Interviste

Interviste: Cristina Lattaro

Oggi è con noi Cristina Lattaro, scrittrice ed editrice della nuova CE BookEco. Ha scambiato con noi qualche parola, dandoci anche delle anticipazioni sul prossimo volume della Serie Police Heart.

Perché scrivere?

Scrivo per dare corpo alle storie che bollono nella mia testa, per mettere nero su bianco emozioni e immagini che altrimenti finirebbero dimenticate… per non sciupare un’opportunità, per me, per essere felice.

Come è nata questa “necessità” e quando?

Ho scritto fin da piccola, il mio primo romanzo è stato un giallo che ruotava attorno a un rapimento.

Come scrivi?
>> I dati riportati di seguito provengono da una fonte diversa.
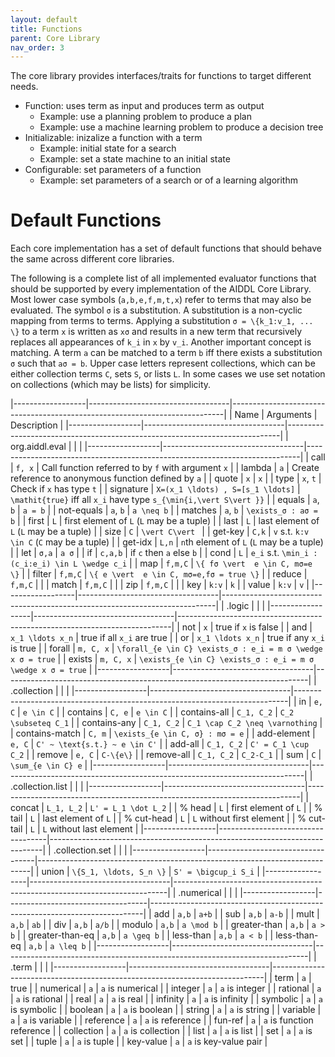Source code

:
 ```yaml
---
layout: default
title: Functions
parent: Core Library
nav_order: 3
---
```


The core library provides interfaces/traits for functions to target different
needs.

- Function: uses term as input and produces term as output
  - Example: use a planning problem to produce a plan
  - Example: use a machine learning problem to produce a decision tree
- Initializable: inizalize a function with a term
  - Example: initial state for a search
  - Example: set a state machine to an initial state
- Configurable: set parameters of a function
  - Example: set parameters of a search or of a learning algorithm

# Default Functions

Each core implementation has a set of default functions that should behave the
same across different core libraries.

The following is a complete list of all implemented evaluator functions that
should be supported by every implementation of the AIDDL Core Library.  Most
lower case symbols (`a,b,e,f,m,t,x`) refer to terms that may also be evaluated.
The symbol `σ` is a substitution. A substitution is a non-cyclic mapping
from terms to terms. Applying a substitution `σ = \{k_1:v_1, ... \}` to
a term `x` is written as `xσ` and results in a new term that recursively
replaces all appearances of `k_i` in `x` by `v_i`.  Another important concept is
matching. A term `a` can be matched to a term `b` iff there exists a
substitution `σ` such that `aσ = b`.  Upper case letters represent
collections, which can be either collection terms `C`, sets `S`, or lists
`L`. In some cases we use set notation on collections (which may be lists) for
simplicity.


|------------------|-----------------------------------|----------------------------------------------------------------------------|
| Name             | Arguments                         | Description                                                                |
|------------------|-----------------------------------|----------------------------------------------------------------------------|
| org.aiddl.eval   |                                   |                                                                            |
|------------------|-----------------------------------|----------------------------------------------------------------------------|
| call             | `f, x`                            | Call function referred to by `f` with argument `x`                         |
| lambda           | `a`                               | Create reference to anonymous function defined by `a`                      |
| quote            | `x`                               | `x`                                                                        |
| type             | `x`, `t`                          | Check if `x` has type `t`                                                  |
| signature        | `X=(x_1 \ldots) , S=[s_1 \ldots]` | `\mathit{true}` iff all `x_i` have type `s_{\min{i,\vert S\vert }}`        |
| equals           | `a`, `b`                          | `a = b`                                                                    |
| not-equals       | `a`, `b`                          | `a \neq b`                                                                 |
| matches          | `a`, `b`                          | `\exists_σ : aσ = b`                                             |
| first            | `L`                               | first element of `L` (`L` may be a tuple)                                  |
| last             | `L`                               | last element of `L` (`L` may be a tuple)                                   |
| size             | `C`                               | `\vert C\vert `                                                            |
| get-key          | `C,k`                             | `v` s.t. `k:v \in C` (`C` may be a tuple)                                  |
| get-idx          | `L,n`                             | `n`th element of `L` (`L` may be a tuple)                                  |
| let              | `σ,a`                        | `a σ`                                                                 |
| if               | `c,a,b`                           | if `c` then `a` else `b`                                                   |
| cond             | `L`                               | `e_i` s.t. `\min_i : (c_i:e_i) \in L \wedge c_i`                           |
| map              | `f,m,C`                           | `\{ fσ \vert  e \in C, mσ=e \}`                                  |
| filter           | `f,m,C`                           | `\{ e \vert  e \in C, mσ=e,fσ = true \}`                         |
| reduce           | `f,m,C`                           |                                                                            |
| match            | `f,m,C`                           |                                                                            |
| zip              | `f,m,C`                           |                                                                            |
| key              | `k:v`                             | `k`                                                                        |
| value            | `k:v`                             | `v`                                                                        |
|------------------|-----------------------------------|----------------------------------------------------------------------------|
| .logic           |                                   |                                                                            |
|------------------|-----------------------------------|----------------------------------------------------------------------------|
| not              | `x`                               | true if `x` is false                                                       |
| and              | `x_1 \ldots x_n`                  | true if all `x_i` are true                                                 |
| or               | `x_1 \ldots x_n`                  | true if any `x_i` is true                                                  |
| forall           | `m, C, x`                         | `\forall_{e \in C} \exists_σ : e_i = m σ \wedge x σ = true` |
| exists           | `m, C, x`                         | `\exists_{e \in C} \exists_σ : e_i = m σ \wedge x σ = true` |
|------------------|-----------------------------------|----------------------------------------------------------------------------|
| .collection      |                                   |                                                                            |
|------------------|-----------------------------------|----------------------------------------------------------------------------|
| in               | `e, C`                            | `e \in C`                                                                  |
| contains         | `C, e`                            | `e \in C`                                                                  |
| contains-all     | `C_1, C_2`                        | `C_2 \subseteq C_1`                                                        |
| contains-any     | `C_1, C_2`                        | `C_1 \cap C_2 \neq \varnothing`                                            |
| contains-match   | `C, m`                            | `\exists_{e \in C, σ} : mσ = e`                                  |
| add-element      | `e, C`                            | `C' ~ \text{s.t.} ~ e \in C'`                                              |
| add-all          | `C_1, C_2`                        | `C' = C_1 \cup C_2`                                                        |
| remove           | `e, C`                            | `C-\{e\}`                                                                  |
| remove-all       | `C_1, C_2`                        | `C_2-C_1`                                                                  |
| sum              | `C`                               | `\sum_{e \in C} e`                                                         |
|------------------|-----------------------------------|----------------------------------------------------------------------------|
| .collection.list |                                   |                                                                            |
|------------------|-----------------------------------|----------------------------------------------------------------------------|
| concat           | `L_1, L_2`                        | `L' = L_1 \dot L_2`                                                        |
| % head           | `L`                               | first element of `L`                                                       |
| % tail           | `L`                               | last element of `L`                                                        |
| % cut-head       | `L`                               | `L` without first element                                                  |
| % cut-tail       | `L`                               | `L` without last element                                                   |
|------------------|-----------------------------------|----------------------------------------------------------------------------|
| .collection.set  |                                   |                                                                            |
|------------------|-----------------------------------|----------------------------------------------------------------------------|
| union            | `\{S_1, \ldots, S_n \}`           | `S' = \bigcup_i S_i`                                                       |
|------------------|-----------------------------------|----------------------------------------------------------------------------|
| .numerical       |                                   |                                                                            |
|------------------|-----------------------------------|----------------------------------------------------------------------------|
| add              | `a,b`                             | `a+b`                                                                      |
| sub              | `a,b`                             | `a-b`                                                                      |
| mult             | `a,b`                             | `ab`                                                                       |
| div              | `a,b`                             | `a/b`                                                                      |
| modulo           | `a,b`                             | `a \mod b`                                                                 |
| greater-than     | `a,b`                             | `a > b`                                                                    |
| greater-than-eq  | `a,b`                             | `a \geq b`                                                                 |
| less-than        | `a,b`                             | `a < b`                                                                    |
| less-than-eq     | `a,b`                             | `a \leq b`                                                                 |
|------------------|-----------------------------------|----------------------------------------------------------------------------|
| .term            |                                   |                                                                            |
|------------------|-----------------------------------|----------------------------------------------------------------------------|
| term             | `a`                               | true                                                                       |
| numerical        | `a`                               | `a` is numerical                                                           |
| integer          | `a`                               | `a` is integer                                                             |
| rational         | `a`                               | `a` is rational                                                            |
| real             | `a`                               | `a` is real                                                                |
| infinity         | `a`                               | `a` is infinity                                                            |
| symbolic         | `a`                               | `a` is symbolic                                                            |
| boolean          | `a`                               | `a` is boolean                                                             |
| string           | `a`                               | `a` is string                                                              |
| variable         | `a`                               | `a` is variable                                                            |
| reference        | `a`                               | `a` is reference                                                           |
| fun-ref          | `a`                               | `a` is function reference                                                  |
| collection       | `a`                               | `a` is collection                                                          |
| list             | `a`                               | `a` is list                                                                |
| set              | `a`                               | `a` is set                                                                 |
| tuple            | `a`                               | `a` is tuple                                                               |
| key-value        | `a`                               | `a` is key-value pair                                                      |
Carta e penna, moleskine sempre dietro e appunti al volo, oppure rigorosamente tutto a video, computer portatile, ipad, iphone?
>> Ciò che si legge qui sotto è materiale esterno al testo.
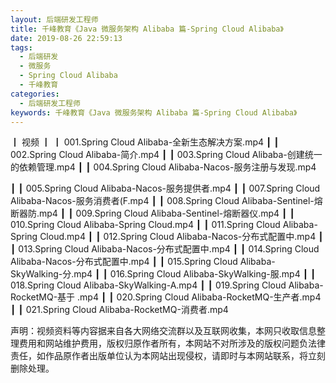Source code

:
 ```yaml
---
layout: 后端研发工程师
title: 千峰教育《Java 微服务架构 Alibaba 篇-Spring Cloud Alibaba》
date: 2019-08-26 22:59:13
tags:
  - 后端研发
  - 微服务
  - Spring Cloud Alibaba
  - 千峰教育
categories:
  - 后端研发工程师
keywords: 千峰教育《Java 微服务架构 Alibaba 篇-Spring Cloud Alibaba》
---
```

┃  视频
┃  ┃  001.Spring Cloud Alibaba-全新生态解决方案.mp4
┃  ┃  002.Spring Cloud Alibaba-简介.mp4
┃  ┃  003.Spring Cloud Alibaba-创建统一的依赖管理.mp4
┃  ┃  004.Spring Cloud Alibaba-Nacos-服务注册与发现.mp4
<!-- more --> 
┃  ┃  005.Spring Cloud Alibaba-Nacos-服务提供者.mp4
┃  ┃  007.Spring Cloud Alibaba-Nacos-服务消费者(F.mp4
┃  ┃  008.Spring Cloud Alibaba-Sentinel-熔断器防.mp4
┃  ┃  009.Spring Cloud Alibaba-Sentinel-熔断器仪.mp4
┃  ┃  010.Spring Cloud Alibaba-Spring Cloud.mp4
┃  ┃  011.Spring Cloud Alibaba-Spring Cloud.mp4
┃  ┃  012.Spring Cloud Alibaba-Nacos-分布式配置中.mp4
┃  ┃  013.Spring Cloud Alibaba-Nacos-分布式配置中.mp4
┃  ┃  014.Spring Cloud Alibaba-Nacos-分布式配置中.mp4
┃  ┃  015.Spring Cloud Alibaba-SkyWalking-分.mp4
┃  ┃  016.Spring Cloud Alibaba-SkyWalking-服.mp4
┃  ┃  018.Spring Cloud Alibaba-SkyWalking-A.mp4
┃  ┃  019.Spring Cloud Alibaba-RocketMQ-基于 .mp4
┃  ┃  020.Spring Cloud Alibaba-RocketMQ-生产者.mp4
┃  ┃  021.Spring Cloud Alibaba-RocketMQ-消费者.mp4
<div class="post-copyright">
    <div class="post-copyright__author">
      <span class="post-copyright-meta">声明：视频资料等内容据来自各大网络交流群以及互联网收集，本网只收取信息整理费用和网站维护费用，版权归原作者所有，本网站不对所涉及的版权问题负法律责任，如作品原作者出版单位认为本网站出现侵权，请即时与本网站联系，将立刻删除处理。 </span>
    </div>
</div>

<blockquote class="blockquote-center">

</blockquote>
Scrivo al computer, nel fine settimana o la sera. Mentre mi muovo in macchina, stendo scene molto ampie e subisco delle vere e proprie folgorazioni che mi fanno prudere le dita ed è allora necessario annotare tutto su carta alla prima occasione. Mi faccio bastare anche un biglietto del parcheggio, purché possa tenere traccia di alcune parole chiave.
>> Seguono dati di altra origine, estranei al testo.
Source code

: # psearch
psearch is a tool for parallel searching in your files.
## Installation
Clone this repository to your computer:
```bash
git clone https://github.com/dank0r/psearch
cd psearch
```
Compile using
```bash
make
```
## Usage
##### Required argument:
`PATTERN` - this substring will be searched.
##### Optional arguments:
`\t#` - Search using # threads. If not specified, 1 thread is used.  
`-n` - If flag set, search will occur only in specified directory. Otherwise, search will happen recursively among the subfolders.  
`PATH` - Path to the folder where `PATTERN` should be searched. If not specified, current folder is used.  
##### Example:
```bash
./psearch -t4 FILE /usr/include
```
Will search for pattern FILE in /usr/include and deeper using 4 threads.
C’è un momento particolare nella giornata in cui prediligi scrivere i tuoi romanzi?

Se potessi scegliere, scriverei sempre di mattina, appena alzata. Si tratta del momento più produttivo seguito a ruota dal pomeriggio di risveglio da un lungo pisolino. Insomma, la mente fresca aiuta a procedere con continuità e per svariate ore, dando corpo agli spunti accumulati in precedenza.

Che cosa significa per te “scrivere”?

Quando scrivo mi sento appagata, assaporo il privilegio di spingermi oltre la realtà, di creare mondi e situazioni inediti, insomma… origino un microcosmo di cui sono artefice e questo mi appaga moltissimo.

Ami quello che scrivi, sempre, dopo che l’hai scritto?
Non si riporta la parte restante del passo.